Abstract
Snyk’s tools help developers automatically find and fix open source vulnerabilities. For languages with built-in package dependency files (python – requirements.txt, javascript – package.json) this is relatively straightforward, however for compiled languages (C/C++, C#) where you only have the resulting binary, this is a significantly harder task.
The project aimed at solving this problem: Given a statically linked binary file, determine with high probability which Linux libraries it uses, and were compiled into it.

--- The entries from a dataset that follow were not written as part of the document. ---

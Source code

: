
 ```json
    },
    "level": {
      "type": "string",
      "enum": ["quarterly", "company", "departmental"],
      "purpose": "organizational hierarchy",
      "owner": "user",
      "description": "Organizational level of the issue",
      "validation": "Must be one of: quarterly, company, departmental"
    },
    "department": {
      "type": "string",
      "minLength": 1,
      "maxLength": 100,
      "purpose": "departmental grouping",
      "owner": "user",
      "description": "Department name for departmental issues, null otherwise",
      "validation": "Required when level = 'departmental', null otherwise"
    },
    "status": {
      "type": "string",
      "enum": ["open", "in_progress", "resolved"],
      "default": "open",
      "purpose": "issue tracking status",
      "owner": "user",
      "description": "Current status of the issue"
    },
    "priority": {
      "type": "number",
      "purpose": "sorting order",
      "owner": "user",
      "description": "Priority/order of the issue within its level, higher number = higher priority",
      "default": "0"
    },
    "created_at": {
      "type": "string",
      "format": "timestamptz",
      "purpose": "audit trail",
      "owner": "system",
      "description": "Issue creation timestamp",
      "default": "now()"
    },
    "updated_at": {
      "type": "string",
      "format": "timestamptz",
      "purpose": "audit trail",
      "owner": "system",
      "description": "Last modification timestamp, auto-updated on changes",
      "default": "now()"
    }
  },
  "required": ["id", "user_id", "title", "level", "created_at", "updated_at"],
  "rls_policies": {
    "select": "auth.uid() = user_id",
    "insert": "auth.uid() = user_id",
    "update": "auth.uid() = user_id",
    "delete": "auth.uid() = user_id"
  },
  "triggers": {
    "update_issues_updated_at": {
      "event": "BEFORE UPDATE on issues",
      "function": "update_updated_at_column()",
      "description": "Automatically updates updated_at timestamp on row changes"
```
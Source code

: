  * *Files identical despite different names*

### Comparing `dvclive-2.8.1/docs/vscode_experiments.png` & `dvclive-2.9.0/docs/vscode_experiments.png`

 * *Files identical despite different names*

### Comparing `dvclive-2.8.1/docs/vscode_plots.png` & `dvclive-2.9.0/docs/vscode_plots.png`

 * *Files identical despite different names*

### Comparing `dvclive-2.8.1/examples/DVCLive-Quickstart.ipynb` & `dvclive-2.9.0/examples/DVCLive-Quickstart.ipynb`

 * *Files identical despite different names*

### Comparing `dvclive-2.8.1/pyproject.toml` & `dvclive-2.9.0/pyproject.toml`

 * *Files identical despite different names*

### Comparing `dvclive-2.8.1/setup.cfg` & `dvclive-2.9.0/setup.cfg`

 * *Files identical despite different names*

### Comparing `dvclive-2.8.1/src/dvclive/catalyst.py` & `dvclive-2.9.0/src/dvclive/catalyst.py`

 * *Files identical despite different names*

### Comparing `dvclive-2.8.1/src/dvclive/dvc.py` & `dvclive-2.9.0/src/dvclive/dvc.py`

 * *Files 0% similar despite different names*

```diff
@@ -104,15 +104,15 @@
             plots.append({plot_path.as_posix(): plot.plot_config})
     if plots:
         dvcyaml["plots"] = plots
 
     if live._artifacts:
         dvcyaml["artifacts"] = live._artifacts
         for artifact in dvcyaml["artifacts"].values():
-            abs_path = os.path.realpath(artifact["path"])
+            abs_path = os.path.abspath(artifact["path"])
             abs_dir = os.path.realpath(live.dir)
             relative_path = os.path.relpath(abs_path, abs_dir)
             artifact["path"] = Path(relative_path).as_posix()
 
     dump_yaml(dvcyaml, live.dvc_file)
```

We decided to use TF-IDF to find similarities between files, where each document is a collection of strings extracted from a binary compiled file (either executable or library).
Challenges
- Data pipeline: built from scratch. Stages include:
-
- Extraction of files from Ubuntu packages, filtration for binary files only
- Extraction of strings from said binaries
- Reading & parsing said strings so they may be fed into TF-IDF model
- Train TF-IDF model; determine cosine similarity between binaries and libraries; save intermediate results to avoid retraining over and over
- Size of data: There are a great many Linux packages (~4k), and within them some 120k binary libraries. Total data: 70M strings, of which 8.4M were unique
- Result measurement: used normalized Discounted Cumulative Gain to measure results. Also devised our own statistic
Achievements (according to KPIs)
Good results when comparing statically compiled binaries (cat, cut, ld, vim…) to Ubuntu-native counterparts.
Mediocre results when trying to discern what libraries were compiled into the binary itself.
Further development
- Data preprocessing: we took all strings from binary sources as-is, without filtering any of them out except for the minimum length. This includes many compilation artifacts, and there is much room for improvement to take only relevant strings.
- Model parameter tuning: TF-IDF has many parameters that can be tuned to play to the strengths of our dataset, alas we didn’t have time to try them out.
- Feature extraction: it may well be possible to take into account additional features for a more complete solution, such as file path, string length, compilation time etc. to determine which library/version was used for compilation.
Supervisor Feedback
Research background – Roy started with understanding the domain problem by reading two relevant research papers.
Dataset generation – Roy explored the data at hand from different directions, including trying to compile statically few libraries. He ended up identifying a relevant data set that was used as a “ground truth” for the next stages of the project. During that stage, Roy was proactive and independent in the lookup of suitable data to use.
Data preprocessing – During the project, Roy wrote multiple scripts in bash and Python to extract the required information from the files, and to aggregate the different data into a more easy-to-use structure.
Model training and scoring – Roy used Python’s Scikit-Learn library to train a TF-IDF vectorizer. He explored a few ideas around how to optimize the run time and the different parameters of the vectorizer.
Evaluation of the results – We had a brainstorming around how to evaluate the results, deciding to evaluate it as a search problem. Roy visualized the results of the algorithm using a metric he developed.
Demo – Roy demonstrated his project to the engineering team, in a very communicative and clear manner.
Overall – The task of identifying similarities between compiled binary files is challenging. Roy managed to make good progress in his project, demonstrating very good technical and software skills, combined with a great problem-solving attitude. He has good knowledge of different data science techniques and tools.
I believe he can use the combination of his software skills and data science background to be a great end to end data science engineer.